Extended Data Fig. 4. In vitro CD4 T cell activation and cytokine release by PD1-IL2v and in vivo expansion of antigen-specific polyfunctional CD8 T cells by muPD1-IL2v.

a. Dose dependent increase in frequencies of GM-CSF⁺ and IFN-γ⁺ human polyclonal CD4 T cells upon 5 days of in vitro stimulation with increasing concentrations of either PD1-IL2v, Aldesleukin, FAP-IL2v or PD-1 antibody (n = 4 healthy donors, 2 independent experiments, mean ± SEM). b. Frequency of in vitro activated, polyclonal human STAT5-P⁺ CD4 T cells upon exposure for 12 min to increasing concentrations of either PD1-IL2v, FAP-IL2v or FAP-IL2 superkine-analogue.
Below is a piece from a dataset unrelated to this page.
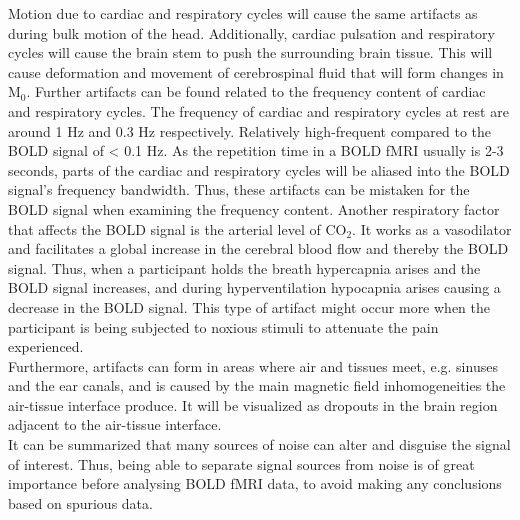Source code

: Motion due to cardiac and respiratory cycles will cause the same artifacts as during bulk motion of the head. Additionally, cardiac pulsation and respiratory cycles will cause the brain stem to push the surrounding brain tissue. This will cause deformation and movement of cerebrospinal fluid that will form changes in M$_0$. Further artifacts can be found related to the frequency content of cardiac and respiratory cycles. The frequency of cardiac and respiratory cycles at rest are around 1 Hz and 0.3 Hz respectively. Relatively high-frequent compared to the BOLD signal of < 0.1 Hz. As the repetition time in a BOLD fMRI usually is 2-3 seconds, parts of the cardiac and respiratory cycles will be aliased into the BOLD signal’s frequency bandwidth. Thus, these artifacts can be mistaken for the BOLD signal when examining the frequency content. Another respiratory factor that affects the BOLD signal is the arterial level of CO$_2$. It works as a vasodilator and facilitates a global increase in the cerebral blood flow and thereby the BOLD signal. Thus, when a participant holds the breath hypercapnia arises and the BOLD signal increases, and during hyperventilation hypocapnia arises causing a decrease in the BOLD signal.  \cite{Murphy2013} This type of artifact might occur more when the participant is being subjected to noxious stimuli to attenuate the pain experienced. \\
Furthermore, artifacts can form in areas where air and tissues meet, e.g. sinuses and the ear canals, and is caused by the main magnetic field inhomogeneities the air-tissue interface produce. It will be visualized as dropouts in the brain region adjacent to the air-tissue interface. \cite{Poldrack2011} \\
It can be summarized that many sources of noise can alter and disguise the signal of interest. Thus, being able to separate signal sources from noise is of great importance before analysing BOLD fMRI data, to avoid making any conclusions based on spurious data.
As additional control, part of the PD-1⁺ T cells were pre-treated with PD-1 antibody to prevent PD-1-mediated targeting of PD1-IL2v (dotted line) (n = 2 donors from 2 independent experiments, mean ± SEM). c. Targeting of several T cell subsets and NK cells from fresh PBMCs by PD1-IL2v, FAP-IL2v and FAP-IL2 superkine-analogue (n = 8 healthy donors from 4 independent experiments, box plots representing median, minimum/maximum and individual points). Statistical comparisons were performed using two-way ANOVA with Tukey’s multiple comparison test. d. Frequency of in vitro activated, STAT5-P⁺ murine CD4 T cells upon exposure for 12 min to increasing concentrations of either muPD1-IL2v or muFAP-IL2v in vitro (n = 2 mice from 2 independent experiments, mean ± SEM.